**TASK TO COMPLETE**
Only one stretch of the data below is needed. Output the lines from the one with "The code below opens a fasta" up to and including the one with "The code below constructs", exactly as they stand.

SOURCE MATERIAL Start Marker

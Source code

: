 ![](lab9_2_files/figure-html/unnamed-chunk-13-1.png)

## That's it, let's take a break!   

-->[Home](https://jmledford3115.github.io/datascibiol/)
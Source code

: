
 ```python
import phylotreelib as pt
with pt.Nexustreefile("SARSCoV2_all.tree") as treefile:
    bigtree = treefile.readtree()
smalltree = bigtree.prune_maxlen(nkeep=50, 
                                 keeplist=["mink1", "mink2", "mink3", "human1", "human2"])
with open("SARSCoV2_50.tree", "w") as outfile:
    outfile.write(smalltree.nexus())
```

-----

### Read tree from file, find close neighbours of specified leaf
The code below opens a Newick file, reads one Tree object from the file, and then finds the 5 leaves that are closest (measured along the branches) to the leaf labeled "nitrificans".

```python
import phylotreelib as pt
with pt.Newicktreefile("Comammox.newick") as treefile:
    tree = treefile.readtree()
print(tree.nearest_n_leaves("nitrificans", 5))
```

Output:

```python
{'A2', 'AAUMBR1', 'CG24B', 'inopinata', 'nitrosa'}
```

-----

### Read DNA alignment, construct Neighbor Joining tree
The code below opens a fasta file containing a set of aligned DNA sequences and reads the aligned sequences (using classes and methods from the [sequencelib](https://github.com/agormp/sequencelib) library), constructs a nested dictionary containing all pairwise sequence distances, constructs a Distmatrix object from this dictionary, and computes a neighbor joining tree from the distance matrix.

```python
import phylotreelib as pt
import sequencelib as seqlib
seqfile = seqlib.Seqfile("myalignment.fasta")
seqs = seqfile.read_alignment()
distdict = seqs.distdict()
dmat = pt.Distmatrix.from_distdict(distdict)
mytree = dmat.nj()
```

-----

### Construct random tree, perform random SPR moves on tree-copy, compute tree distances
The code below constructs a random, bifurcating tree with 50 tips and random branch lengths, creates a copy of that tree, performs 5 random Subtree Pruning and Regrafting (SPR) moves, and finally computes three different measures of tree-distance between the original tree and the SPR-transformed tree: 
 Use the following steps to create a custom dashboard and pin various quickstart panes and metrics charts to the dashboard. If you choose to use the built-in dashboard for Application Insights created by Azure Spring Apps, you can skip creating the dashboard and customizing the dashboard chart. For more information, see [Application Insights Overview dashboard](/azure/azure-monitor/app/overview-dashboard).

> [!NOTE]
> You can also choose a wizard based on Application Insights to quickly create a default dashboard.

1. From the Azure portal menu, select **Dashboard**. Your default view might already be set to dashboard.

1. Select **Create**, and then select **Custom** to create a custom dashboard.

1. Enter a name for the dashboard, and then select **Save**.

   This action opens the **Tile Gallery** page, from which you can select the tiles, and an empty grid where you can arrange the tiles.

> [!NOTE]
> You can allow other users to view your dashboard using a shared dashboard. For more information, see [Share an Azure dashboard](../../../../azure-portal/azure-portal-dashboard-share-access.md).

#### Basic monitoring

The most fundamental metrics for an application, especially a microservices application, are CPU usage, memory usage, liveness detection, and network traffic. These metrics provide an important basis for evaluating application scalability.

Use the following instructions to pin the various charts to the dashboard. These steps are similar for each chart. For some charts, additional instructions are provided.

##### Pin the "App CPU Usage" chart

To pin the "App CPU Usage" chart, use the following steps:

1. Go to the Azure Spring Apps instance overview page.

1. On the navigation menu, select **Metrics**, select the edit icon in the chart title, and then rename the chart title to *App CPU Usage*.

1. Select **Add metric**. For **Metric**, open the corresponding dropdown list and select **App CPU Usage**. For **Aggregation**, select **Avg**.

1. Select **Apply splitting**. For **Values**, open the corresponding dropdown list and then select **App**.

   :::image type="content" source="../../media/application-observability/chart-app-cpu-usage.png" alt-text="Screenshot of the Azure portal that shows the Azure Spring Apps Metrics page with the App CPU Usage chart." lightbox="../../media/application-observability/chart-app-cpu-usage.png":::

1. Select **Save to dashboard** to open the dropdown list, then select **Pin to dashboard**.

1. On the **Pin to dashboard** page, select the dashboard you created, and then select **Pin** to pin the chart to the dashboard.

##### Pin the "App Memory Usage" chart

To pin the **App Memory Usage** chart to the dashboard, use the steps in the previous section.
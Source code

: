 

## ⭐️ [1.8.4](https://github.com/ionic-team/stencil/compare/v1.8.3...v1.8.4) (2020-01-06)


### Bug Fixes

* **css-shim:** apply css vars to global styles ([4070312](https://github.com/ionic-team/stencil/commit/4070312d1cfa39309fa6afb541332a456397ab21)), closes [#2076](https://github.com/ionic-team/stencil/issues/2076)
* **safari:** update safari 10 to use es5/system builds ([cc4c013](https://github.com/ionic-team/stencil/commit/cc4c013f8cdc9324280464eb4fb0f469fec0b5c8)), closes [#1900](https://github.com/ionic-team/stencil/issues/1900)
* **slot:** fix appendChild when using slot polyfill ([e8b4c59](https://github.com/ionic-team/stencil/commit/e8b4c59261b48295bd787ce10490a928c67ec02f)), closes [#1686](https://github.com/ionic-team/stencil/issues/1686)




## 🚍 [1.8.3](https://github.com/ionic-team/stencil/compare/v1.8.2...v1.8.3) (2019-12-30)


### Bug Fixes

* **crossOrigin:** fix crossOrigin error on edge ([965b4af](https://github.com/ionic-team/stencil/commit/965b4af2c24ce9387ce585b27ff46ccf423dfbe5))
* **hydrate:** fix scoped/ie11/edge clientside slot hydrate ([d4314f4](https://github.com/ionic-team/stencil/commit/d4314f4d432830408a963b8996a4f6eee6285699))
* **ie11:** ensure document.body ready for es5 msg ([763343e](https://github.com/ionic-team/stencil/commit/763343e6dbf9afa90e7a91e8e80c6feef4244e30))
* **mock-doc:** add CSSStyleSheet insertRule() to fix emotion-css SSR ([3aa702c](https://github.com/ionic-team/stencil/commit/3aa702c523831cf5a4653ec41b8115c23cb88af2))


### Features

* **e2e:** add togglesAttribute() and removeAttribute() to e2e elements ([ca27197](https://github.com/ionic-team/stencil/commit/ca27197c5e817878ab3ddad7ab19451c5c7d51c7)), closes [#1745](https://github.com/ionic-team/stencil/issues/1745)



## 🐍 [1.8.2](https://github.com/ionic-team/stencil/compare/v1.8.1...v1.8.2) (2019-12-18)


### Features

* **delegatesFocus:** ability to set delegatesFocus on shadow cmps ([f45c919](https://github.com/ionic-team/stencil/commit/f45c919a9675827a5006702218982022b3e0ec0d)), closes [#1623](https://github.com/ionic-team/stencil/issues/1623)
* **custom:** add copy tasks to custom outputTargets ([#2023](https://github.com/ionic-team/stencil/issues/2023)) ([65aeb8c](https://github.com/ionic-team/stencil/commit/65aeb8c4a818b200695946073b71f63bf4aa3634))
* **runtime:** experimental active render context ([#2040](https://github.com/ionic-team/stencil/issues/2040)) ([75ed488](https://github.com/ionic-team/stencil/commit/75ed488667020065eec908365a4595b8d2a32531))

SOURCE MATERIAL End Marker

**RESPONSE TO THE TASK**
The code below opens a fasta file containing a set of aligned DNA sequences and reads the aligned sequences (using classes and methods from the [sequencelib](https://github.com/agormp/sequencelib) library), constructs a nested dictionary containing all pairwise sequence distances, constructs a Distmatrix object from this dictionary, and computes a neighbor joining tree from the distance matrix.

```python
import phylotreelib as pt
import sequencelib as seqlib
seqfile = seqlib.Seqfile("myalignment.fasta")
seqs = seqfile.read_alignment()
distdict = seqs.distdict()
dmat = pt.Distmatrix.from_distdict(distdict)
mytree = dmat.nj()
```

-----

### Construct random tree, perform random SPR moves on tree-copy, compute tree distances
The code below constructs a random, bifurcating tree with 50 tips and random branch lengths, creates a copy of that tree, performs 5 random Subtree Pruning and Regrafting (SPR) moves, and finally computes three different measures of tree-distance between the original tree and the SPR-transformed tree: 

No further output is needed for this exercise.